Task objective: Scan the records below for the line with "## Aktuelles" and the line with "Die Grenzregionen zu". Repeat those two lines and every line between them exactly, and nothing else.

Records from a data collection
··········

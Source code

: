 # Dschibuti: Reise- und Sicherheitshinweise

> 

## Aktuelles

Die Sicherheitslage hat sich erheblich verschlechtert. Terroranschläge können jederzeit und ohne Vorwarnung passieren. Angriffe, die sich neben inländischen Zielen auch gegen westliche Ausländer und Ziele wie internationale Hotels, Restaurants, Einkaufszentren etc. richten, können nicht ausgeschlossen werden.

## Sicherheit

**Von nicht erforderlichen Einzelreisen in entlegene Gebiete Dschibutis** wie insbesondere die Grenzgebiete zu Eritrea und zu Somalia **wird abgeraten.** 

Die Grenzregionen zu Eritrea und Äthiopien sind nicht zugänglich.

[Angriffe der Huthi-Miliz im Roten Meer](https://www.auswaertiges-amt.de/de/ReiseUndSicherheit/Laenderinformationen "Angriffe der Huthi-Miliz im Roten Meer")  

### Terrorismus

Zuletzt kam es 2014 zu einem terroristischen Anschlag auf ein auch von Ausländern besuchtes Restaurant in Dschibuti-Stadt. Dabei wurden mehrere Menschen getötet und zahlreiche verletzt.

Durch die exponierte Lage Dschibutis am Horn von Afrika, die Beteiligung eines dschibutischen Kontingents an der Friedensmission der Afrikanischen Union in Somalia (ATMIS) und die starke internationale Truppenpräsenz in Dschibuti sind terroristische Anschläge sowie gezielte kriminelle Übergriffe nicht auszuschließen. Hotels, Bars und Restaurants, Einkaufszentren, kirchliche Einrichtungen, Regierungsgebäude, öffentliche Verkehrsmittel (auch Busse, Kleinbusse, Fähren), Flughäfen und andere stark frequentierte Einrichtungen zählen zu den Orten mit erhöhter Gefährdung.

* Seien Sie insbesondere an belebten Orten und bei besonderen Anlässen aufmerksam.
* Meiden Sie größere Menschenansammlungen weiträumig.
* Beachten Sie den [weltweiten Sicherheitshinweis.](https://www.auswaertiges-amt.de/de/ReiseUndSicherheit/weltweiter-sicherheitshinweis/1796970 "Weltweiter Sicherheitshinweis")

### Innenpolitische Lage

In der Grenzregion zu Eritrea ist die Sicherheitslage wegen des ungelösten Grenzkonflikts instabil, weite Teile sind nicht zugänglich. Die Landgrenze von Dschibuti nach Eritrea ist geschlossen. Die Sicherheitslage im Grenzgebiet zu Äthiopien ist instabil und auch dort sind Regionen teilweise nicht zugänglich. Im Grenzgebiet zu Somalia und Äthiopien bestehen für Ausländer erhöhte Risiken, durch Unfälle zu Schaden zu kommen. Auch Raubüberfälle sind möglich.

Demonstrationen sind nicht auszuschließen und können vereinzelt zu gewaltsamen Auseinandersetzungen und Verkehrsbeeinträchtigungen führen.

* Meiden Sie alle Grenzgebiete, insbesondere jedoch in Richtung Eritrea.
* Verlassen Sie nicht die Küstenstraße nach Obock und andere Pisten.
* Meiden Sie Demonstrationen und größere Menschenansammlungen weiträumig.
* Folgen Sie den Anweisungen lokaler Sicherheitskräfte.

··········

Expected output:
## Aktuelles

Die Sicherheitslage hat sich erheblich verschlechtert. Terroranschläge können jederzeit und ohne Vorwarnung passieren. Angriffe, die sich neben inländischen Zielen auch gegen westliche Ausländer und Ziele wie internationale Hotels, Restaurants, Einkaufszentren etc. richten, können nicht ausgeschlossen werden.

## Sicherheit

**Von nicht erforderlichen Einzelreisen in entlegene Gebiete Dschibutis** wie insbesondere die Grenzgebiete zu Eritrea und zu Somalia **wird abgeraten.** 

Die Grenzregionen zu Eritrea und Äthiopien sind nicht zugänglich.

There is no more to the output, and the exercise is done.